It developed a severe downside scenario, which involved a 15 per cent drop in gross domestic product (GDP), a rise in unemployment to over 13 per cent, and a fall in national house prices of over 30 per cent.

According to APRA, the scenario assumed that banks do not take any mitigating actions, such as raising capital or reducing operating costs.

The result was a 5 percentage point fall in CET1 capital ratio of the banking system, from 11.6 per cent to 6.6 per cent, but this remains well above the 4.5 per cent minimum capital requirement, and does not take into account any mitigating actions that would offset this impact.

“The tests indicated that Australia’s banking system could withstand a very severe economic downturn and continue to support the economy by supplying credit to households and businesses,” APRA said.

Capital management plan needed

Nevertheless, in his letter to ADIs and insurers, Mr Byres warned that banks and insurers must continue to support household and businesses as a high level of uncertain remains in the outlook for the operating environment.

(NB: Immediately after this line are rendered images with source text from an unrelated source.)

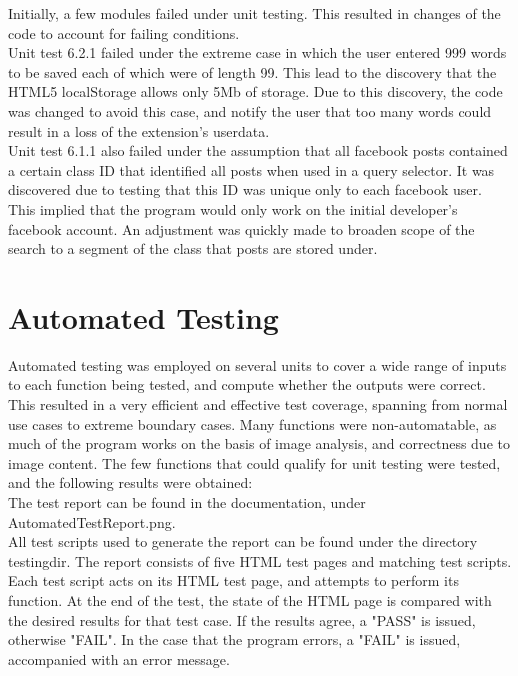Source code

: \documentclass[12pt, titlepage]{article}
\begin{document}
Initially, a few modules failed under unit testing. This resulted in changes of the code to account for failing conditions. \\

Unit test 6.2.1 failed under the extreme case in which the user entered 999 words to be saved each of which were of length 99. This lead to the discovery that the HTML5 localStorage allows only 5Mb of storage. Due to this discovery, the code was changed to avoid this case, and notify the user that too many words could result in a loss of the extension's userdata. \\

Unit test 6.1.1 also failed under the assumption that all facebook posts contained a certain class ID that identified all posts when used in a query selector. It was discovered due to testing that this ID was unique only to each facebook user. This implied that the program would only work on the initial developer's facebook account. An adjustment was quickly made to broaden scope of the search to a segment of the class that posts are stored under. \\

\section{Automated Testing}

Automated testing was employed on several units to cover a wide range of inputs to each function being tested, and compute whether the outputs were correct. This resulted in a very efficient and effective test coverage, spanning from normal use cases to extreme boundary cases. Many functions were non-automatable, as much of the program works on the basis of image analysis, and correctness due to image content. The few functions that could qualify for unit testing were tested, and the following results were obtained:\\

The test report can be found in the documentation, under AutomatedTestReport.png.\\

All test scripts used to generate the report can be found under the directory testingdir. The report consists of five HTML test pages and matching test scripts. Each test script acts on its HTML test page, and attempts to perform its function. At the end of the test, the state of the HTML page is compared with the desired results for that test case. If the results agree, a "PASS" is issued, otherwise "FAIL". In the case that the program errors, a "FAIL" is issued, accompanied with an error message.
		
\end{document}
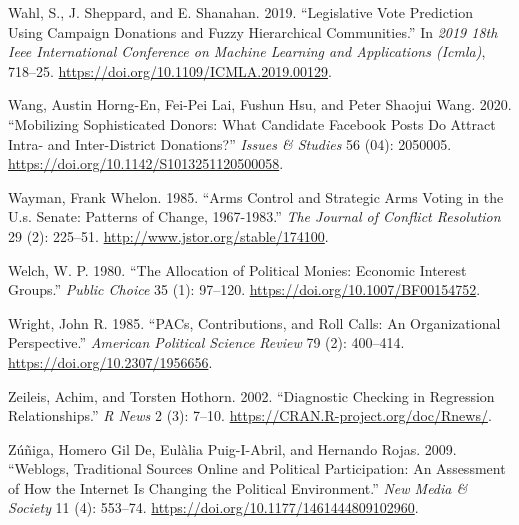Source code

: \documentclass[12pt,]{article}
\begin{document}
\leavevmode\hypertarget{ref-wahl2019}{}%
Wahl, S., J. Sheppard, and E. Shanahan. 2019. ``Legislative Vote
Prediction Using Campaign Donations and Fuzzy Hierarchical
Communities.'' In \emph{2019 18th Ieee International Conference on
Machine Learning and Applications (Icmla)}, 718--25.
\url{https://doi.org/10.1109/ICMLA.2019.00129}.

\leavevmode\hypertarget{ref-wang2020}{}%
Wang, Austin Horng-En, Fei-Pei Lai, Fushun Hsu, and Peter Shaojui Wang.
2020. ``Mobilizing Sophisticated Donors: What Candidate Facebook Posts
Do Attract Intra- and Inter-District Donations?'' \emph{Issues \&
Studies} 56 (04): 2050005.
\url{https://doi.org/10.1142/S1013251120500058}.

\leavevmode\hypertarget{ref-wayman1985}{}%
Wayman, Frank Whelon. 1985. ``Arms Control and Strategic Arms Voting in
the U.s. Senate: Patterns of Change, 1967-1983.'' \emph{The Journal of
Conflict Resolution} 29 (2): 225--51.
\url{http://www.jstor.org/stable/174100}.

\leavevmode\hypertarget{ref-welch1980}{}%
Welch, W. P. 1980. ``The Allocation of Political Monies: Economic
Interest Groups.'' \emph{Public Choice} 35 (1): 97--120.
\url{https://doi.org/10.1007/BF00154752}.

\leavevmode\hypertarget{ref-wright1985}{}%
Wright, John R. 1985. ``PACs, Contributions, and Roll Calls: An
Organizational Perspective.'' \emph{American Political Science Review}
79 (2): 400--414. \url{https://doi.org/10.2307/1956656}.

\leavevmode\hypertarget{ref-lmtest}{}%
Zeileis, Achim, and Torsten Hothorn. 2002. ``Diagnostic Checking in
Regression Relationships.'' \emph{R News} 2 (3): 7--10.
\url{https://CRAN.R-project.org/doc/Rnews/}.

\leavevmode\hypertarget{ref-dezuniga2009}{}%
Zúñiga, Homero Gil De, Eulàlia Puig-I-Abril, and Hernando Rojas. 2009.
``Weblogs, Traditional Sources Online and Political Participation: An
Assessment of How the Internet Is Changing the Political Environment.''
\emph{New Media \& Society} 11 (4): 553--74.
\url{https://doi.org/10.1177/1461444809102960}.





\newpage
\singlespacing 
\end{document}
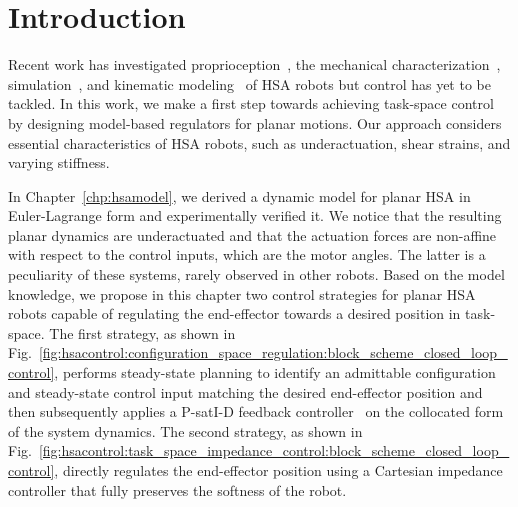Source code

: \section{Introduction}
Recent work has investigated proprioception~\cite{zhang2022vision}, the mechanical characterization~\cite{good2022expanding}, simulation~\cite{stolzle2023modelling}, and kinematic modeling~\cite{garg2022kinematic, stolzle2023modelling} of \gls{HSA} robots but control has yet to be tackled.
In this work, we make a first step towards achieving task-space control by designing model-based regulators for planar motions. Our approach considers essential characteristics of \gls{HSA} robots, such as underactuation, shear strains, and varying stiffness. %

In Chapter~\ref{chp:hsamodel}, we derived a dynamic model for planar \gls{HSA} in Euler-Lagrange form and experimentally verified it.
We notice that the resulting planar dynamics are underactuated and that the actuation forces are non-affine with respect to the control inputs, which are the motor angles. The latter is a peculiarity of these systems, rarely observed in other robots.
Based on the model knowledge, we propose in this chapter two control strategies for planar \gls{HSA} robots capable of regulating the end-effector towards a desired position in task-space.
The first strategy, as shown in Fig.~\ref{fig:hsacontrol:configuration_space_regulation:block_scheme_closed_loop_control}, performs steady-state planning to identify an admittable configuration and steady-state control input matching the desired end-effector position and then subsequently applies a P-satI-D feedback controller~\cite{pustina2022p} on the collocated form~\cite{pustina2024input} of the system dynamics.
The second strategy, as shown in Fig.~\ref{fig:hsacontrol:task_space_impedance_control:block_scheme_closed_loop_control}, directly regulates the end-effector position using a Cartesian impedance controller that fully preserves the softness of the robot.

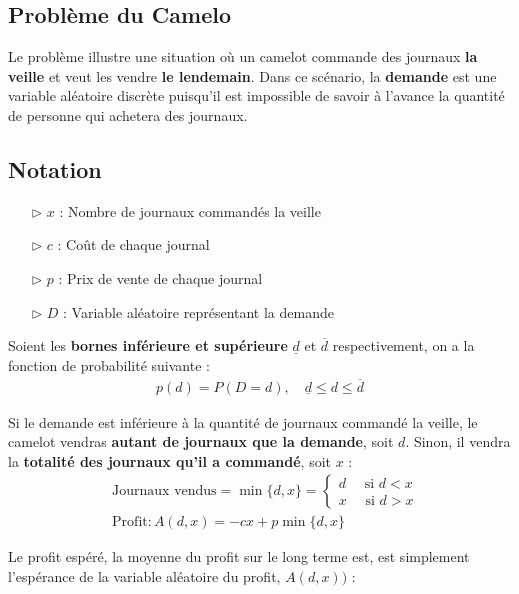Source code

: \documentclass{report}
\begin{document}
\begin{multicols*}{2}
    \chapter{Problème du Camelo}
    Le problème illustre une situation où un camelot commande des journaux 
    \textbf{la veille} et veut les vendre \textbf{le lendemain}. Dans ce scénario, 
    la \textbf{demande} est une variable aléatoire discrète 
    puisqu'il est impossible 
    de savoir à l'avance la quantité de personne qui achetera 
    des journaux. 

    \section{Notation}
    \begin{itemize}
        \item [$\rhd$ ] \( x \) : Nombre de journaux commandés la veille 
        \item [$\rhd$ ] \( c \) : Coût de chaque journal
        \item [$\rhd$ ] \( p \) : Prix de vente de chaque journal
        \item [$\rhd$ ] \( D \) : Variable aléatoire représentant la demande
    \end{itemize}
    Soient les \textbf{bornes inférieure et supérieure} 
    \( \underline{d} \) et \( \overline{d} \) respectivement, 
    on a la fonction de probabilité suivante : 
    \begin{align*}
        p(d) = P(D = d), \quad \underline{d} \leq d \leq \overline{d}
    \end{align*}

    Si le demande est inférieure à la quantité de journaux commandé la veille, 
    le camelot vendras \textbf{autant de journaux que la demande}, soit \( d \).
    Sinon, il vendra la \textbf{totalité des journaux qu'il a commandé}, soit \( x \) : 
    \begin{align*}
        &\text{Journaux vendus} 
        = 
        \min\{d, x\}
        = 
        \begin{cases}
            d \quad \text{ si } d < x
            \\
            x \quad \text{ si } d > x
        \end{cases}
        \\
        &\text{Profit} : A(d, x) = -cx + p \min\{ d, x\}
    \end{align*}        

    Le profit espéré, la moyenne du profit sur le long terme est, est 
    simplement l'espérance de la variable aléatoire du profit, \( A(d,x)) \) :


\end{multicols*}
\end{document}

He said all entities should remain vigilant and carefully plan capital management, which he said should include:

  • Regular stress testing to assess financial resilience in various scenarios, including severe but plausible downturn conditions;
  • Assurance on the capacity to continue to lend and underwrite insurance, with the use of capital buffers to absorb the impacts of stress if needed;
  • A “rigorous” approach to recovery planning to ensure financial institutions are prepared to activate contingency measures and respond to conditions if needed; and
  • Caution on capital distribution, with an ongoing measured approach to dividends in a heightened risk environment.

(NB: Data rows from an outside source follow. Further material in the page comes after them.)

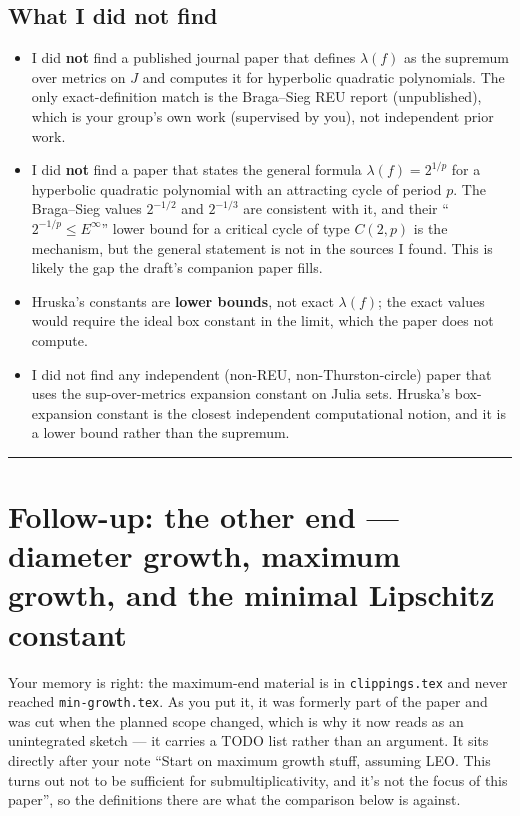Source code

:\documentclass[
]{article}
\providecommand{\tightlist}{%
  \setlength{\itemsep}{0pt}\setlength{\parskip}{0pt}}
\begin{document}
\subsection{What I did not find}\label{what-i-did-not-find-1}

\begin{itemize}
\tightlist
\item
  I did \textbf{not} find a published journal paper that defines
  \(\lambda(f)\) as the supremum over metrics on \(J\) and computes it
  for hyperbolic quadratic polynomials. The only exact-definition match
  is the Braga--Sieg REU report (unpublished), which is your group's own
  work (supervised by you), not independent prior work.
\item
  I did \textbf{not} find a paper that states the general formula
  \(\lambda(f)=2^{1/p}\) for a hyperbolic quadratic polynomial with an
  attracting cycle of period \(p\). The Braga--Sieg values \(2^{-1/2}\)
  and \(2^{-1/3}\) are consistent with it, and their
  ``\(2^{-1/p}\le E^\infty\)'' lower bound for a critical cycle of type
  \(C(2,p)\) is the mechanism, but the general statement is not in the
  sources I found. This is likely the gap the draft's companion paper
  fills.
\item
  Hruska's constants are \textbf{lower bounds}, not exact
  \(\lambda(f)\); the exact values would require the ideal box constant
  in the limit, which the paper does not compute.
\item
  I did not find any independent (non-REU, non-Thurston-circle) paper
  that uses the sup-over-metrics expansion constant on Julia sets.
  Hruska's box-expansion constant is the closest independent
  computational notion, and it is a lower bound rather than the
  supremum.
\end{itemize}

\begin{center}\rule{0.5\linewidth}{0.5pt}\end{center}

\section{Follow-up: the other end --- diameter growth, maximum growth,
and the minimal Lipschitz
constant}\label{follow-up-the-other-end-diameter-growth-maximum-growth-and-the-minimal-lipschitz-constant}

Your memory is right: the maximum-end material is in
\texttt{clippings.tex} and never reached \texttt{min-growth.tex}. As you
put it, it was formerly part of the paper and was cut when the planned
scope changed, which is why it now reads as an unintegrated sketch ---
it carries a TODO list rather than an argument. It sits directly after
your note ``Start on maximum growth stuff, assuming LEO. This turns out
not to be sufficient for submultiplicativity, and it's not the focus of
this paper'', so the definitions there are what the comparison below is
against.
\end{document}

Commenting on the change in APRA’s capital management guidance, Mr Byres said: “A decade-long process of increasing capital levels and bolstering resilience in the banking system has put Australian banks in their current position of strength, allowing the sector to support customers and the broader economy at a time of crisis.”

“The results of APRA’s extensive ADI stress testing provide reassurance that the banking system remains well positioned to absorb the impact of a severe economic shock and retain the capacity to continue supplying credit into the economy.

“While the reduction in the number of loan repayment deferrals and improved economic outlook have allowed APRA to relax its July guidance for ADIs to retain at least half their earnings, the boards of ADIs and insurers are expected to maintain a prudent approach to capital management and dividend payouts.”